There are several things going on here that warrant explanation.

  • Line 59: Declared as a JMX managed entity via the @ManagedObject annotation from GMBAL. This annotation must be present on the entities to be managed by JMX in order for GMBAL to do its magic.

  • Line 102: Constructor taking in an actual org.glassfish.grizzly.http.KeepAlive instance. This is needed as the actual KeepAlive instance has the monitoring config where probes can be registered.

  • Line 113: Returns the name to be displayed via JMX.

  • Line 128: This callback will be invoked by the GMBAL runtime when this @ManagedObject is registered with JMX. It’s at this point in time that we register the probe implementation (starting at line 208) with the KeepAlive instance’s JmxMonitoringConfig.

  • Line 144: This callback will be invoked by the GMBAL runtime when this @ManagedObject is de-registered with JMX. It’s at this point in time that we remove the probe implementation (starting at line 208) with the KeepAlive instance’s JxmMonintoringConfig.

  • Lines 151-203: These define @ManagedAttributes along with their descriptions which will be exposed via JMX.

Using the example JmxObject implementation above, the org.glassfish.grizzly.http.KeepAlive.createManagementObject() is simple:

protected Object createManagementObject() {
    return new org.glassfish.grizzly.http.jmx.KeepAlive(this);
}

The final piece here is how to actually hook into the JMX runtime.
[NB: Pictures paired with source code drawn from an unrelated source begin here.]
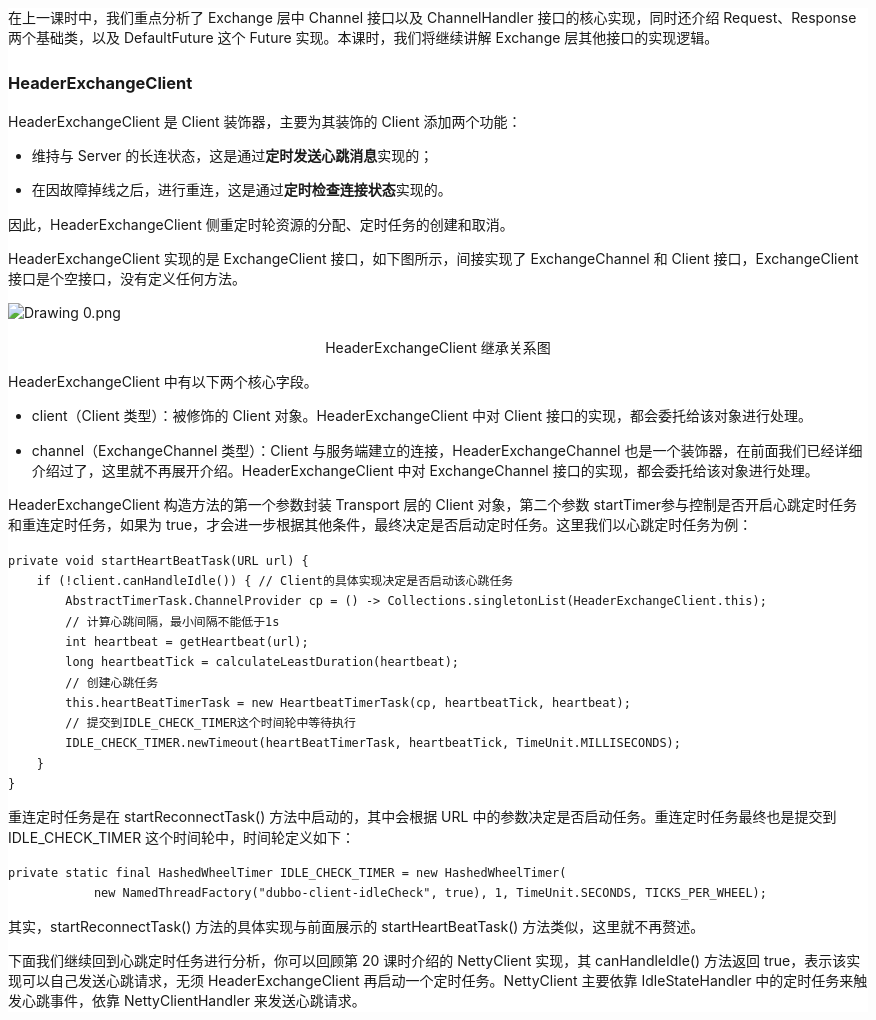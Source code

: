 <p data-nodeid="1309" class="">在上一课时中，我们重点分析了 Exchange 层中 Channel 接口以及 ChannelHandler 接口的核心实现，同时还介绍 Request、Response 两个基础类，以及 DefaultFuture 这个 Future 实现。本课时，我们将继续讲解 Exchange 层其他接口的实现逻辑。</p>
<h3 data-nodeid="1310">HeaderExchangeClient</h3>
<p data-nodeid="1311">HeaderExchangeClient 是 Client 装饰器，主要为其装饰的 Client 添加两个功能：</p>
<ul data-nodeid="1312">
<li data-nodeid="1313">
<p data-nodeid="1314">维持与 Server 的长连状态，这是通过<strong data-nodeid="1455">定时发送心跳消息</strong>实现的；</p>
</li>
<li data-nodeid="1315">
<p data-nodeid="1316">在因故障掉线之后，进行重连，这是通过<strong data-nodeid="1461">定时检查连接状态</strong>实现的。</p>
</li>
</ul>
<p data-nodeid="1317">因此，HeaderExchangeClient 侧重定时轮资源的分配、定时任务的创建和取消。</p>
<p data-nodeid="1318">HeaderExchangeClient 实现的是 ExchangeClient 接口，如下图所示，间接实现了 ExchangeChannel 和 Client 接口，ExchangeClient 接口是个空接口，没有定义任何方法。</p>
<p data-nodeid="1319"><img src="https://s0.lgstatic.com/i/image/M00/5B/D7/Ciqc1F-AF6OAT7YOAAAw9BR-aXg961.png" alt="Drawing 0.png" data-nodeid="1466"></p>
<div data-nodeid="1320"><p style="text-align:center">HeaderExchangeClient 继承关系图</p></div>
<p data-nodeid="1321">HeaderExchangeClient 中有以下两个核心字段。</p>
<ul data-nodeid="1322">
<li data-nodeid="1323">
<p data-nodeid="1324">client（Client 类型）：被修饰的 Client 对象。HeaderExchangeClient 中对 Client 接口的实现，都会委托给该对象进行处理。</p>
</li>
<li data-nodeid="1325">
<p data-nodeid="1326">channel（ExchangeChannel 类型）：Client 与服务端建立的连接，HeaderExchangeChannel 也是一个装饰器，在前面我们已经详细介绍过了，这里就不再展开介绍。HeaderExchangeClient 中对 ExchangeChannel 接口的实现，都会委托给该对象进行处理。</p>
</li>
</ul>
<p data-nodeid="1327">HeaderExchangeClient 构造方法的第一个参数封装 Transport 层的 Client 对象，第二个参数 startTimer参与控制是否开启心跳定时任务和重连定时任务，如果为 true，才会进一步根据其他条件，最终决定是否启动定时任务。这里我们以心跳定时任务为例：</p>
<pre class="lang-java" data-nodeid="1328"><code data-language="java"><span class="hljs-function"><span class="hljs-keyword">private</span> <span class="hljs-keyword">void</span> <span class="hljs-title">startHeartBeatTask</span><span class="hljs-params">(URL url)</span> </span>{
&nbsp; &nbsp; <span class="hljs-keyword">if</span> (!client.canHandleIdle()) { <span class="hljs-comment">// Client的具体实现决定是否启动该心跳任务</span>
&nbsp; &nbsp; &nbsp; &nbsp; AbstractTimerTask.ChannelProvider cp = () -&gt; Collections.singletonList(HeaderExchangeClient.<span class="hljs-keyword">this</span>);
&nbsp; &nbsp; &nbsp; &nbsp;&nbsp;<span class="hljs-comment">// 计算心跳间隔，最小间隔不能低于1s</span>
&nbsp; &nbsp; &nbsp; &nbsp; <span class="hljs-keyword">int</span> heartbeat = getHeartbeat(url); 
&nbsp; &nbsp; &nbsp; &nbsp; <span class="hljs-keyword">long</span> heartbeatTick = calculateLeastDuration(heartbeat);
&nbsp; &nbsp; &nbsp; &nbsp;&nbsp;<span class="hljs-comment">// 创建心跳任务</span>
&nbsp; &nbsp; &nbsp; &nbsp; <span class="hljs-keyword">this</span>.heartBeatTimerTask = <span class="hljs-keyword">new</span> HeartbeatTimerTask(cp, heartbeatTick, heartbeat);
&nbsp; &nbsp; &nbsp; &nbsp;&nbsp;<span class="hljs-comment">// 提交到IDLE_CHECK_TIMER这个时间轮中等待执行</span>
&nbsp; &nbsp; &nbsp; &nbsp; IDLE_CHECK_TIMER.newTimeout(heartBeatTimerTask, heartbeatTick, TimeUnit.MILLISECONDS);
&nbsp; &nbsp; }
}
</code></pre>
<p data-nodeid="1329">重连定时任务是在 startReconnectTask() 方法中启动的，其中会根据 URL 中的参数决定是否启动任务。重连定时任务最终也是提交到 IDLE_CHECK_TIMER 这个时间轮中，时间轮定义如下：</p>
<pre class="lang-java" data-nodeid="1330"><code data-language="java"><span class="hljs-keyword">private</span> <span class="hljs-keyword">static</span> <span class="hljs-keyword">final</span> HashedWheelTimer IDLE_CHECK_TIMER = <span class="hljs-keyword">new</span> HashedWheelTimer(
&nbsp; &nbsp; &nbsp; &nbsp; &nbsp; &nbsp; <span class="hljs-keyword">new</span> NamedThreadFactory(<span class="hljs-string">"dubbo-client-idleCheck"</span>, <span class="hljs-keyword">true</span>), <span class="hljs-number">1</span>, TimeUnit.SECONDS, TICKS_PER_WHEEL);
</code></pre>
<p data-nodeid="1331">其实，startReconnectTask() 方法的具体实现与前面展示的 startHeartBeatTask() 方法类似，这里就不再赘述。</p>
<p data-nodeid="1332">下面我们继续回到心跳定时任务进行分析，你可以回顾第 20 课时介绍的 NettyClient 实现，其 canHandleIdle() 方法返回 true，表示该实现可以自己发送心跳请求，无须 HeaderExchangeClient 再启动一个定时任务。NettyClient 主要依靠 IdleStateHandler 中的定时任务来触发心跳事件，依靠 NettyClientHandler 来发送心跳请求。</p>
It’s easy!

public static void main(String[] args) {

        final GrizzlyJmxManager manager = GrizzlyJmxManager.instance();
        final TCPNIOTransport transport1 = TCPNIOTransportBuilder.newInstance().build();
        final TCPNIOTransport transport2 = TCPNIOTransportBuilder.newInstance().build();
        try {
            Object jmxTransportObject1 =
                    transport1.getMonitoringConfig().createManagementObject();

            Object jmxTransportObject2 =
                    transport2.getMonitoringConfig().createManagementObject();

            manager.registerAtRoot(jmxTransportObject1, "Transport1");
            manager.registerAtRoot(jmxTransportObject2, "Transport2");
            transport1.start();
            transport1.bind(9999);
            System.out.println("Press any key to stop the example...");
            System.in.read();
        } catch (IOException ioe) {
            ioe.printStackTrace();
            System.exit(1);
        } finally {
            try {
                transport1.shutdownNow();
            } catch (IOException ignored) {}
        }
}

Once running, you can connect to the process via JConsole and inspect the results (e.g., see that Transport1 is started while Transport2 is stopped).

Grizzly HTTP JMX Server Monitoring

If you’re using Grizzly's HttpServer, enabling monitoring is very simple:

public static void main(String[] args) {

        HttpServer gws = new HttpServer();
        HttpServer gws1 = new HttpServer();
        NetworkListener listener1 = new NetworkListener("listener1", "localhost", 19080);
        NetworkListener listener2 = new NetworkListener("listener2", "localhost", 19081);
        gws.addListener(listener1);
        gws1.addListener(listener2);

        try {
            gws.start();
            gws1.start();
            gws.getServerConfiguration().setJmxEnabled(true);
            gws1.getServerConfiguration().setJmxEnabled(true);
            assertTrue(true);
        } catch (IOException ioe) {
            ioe.printStackTrace();
            System.exit(1);
        } finally {
            try {
                gws.shutdownNow();
                gws1.shutdownNow();
            } catch (IOException ignored) {}
        }
}

Notice that enabling or disabling JMX support is dynamic - no need to restart the server instances.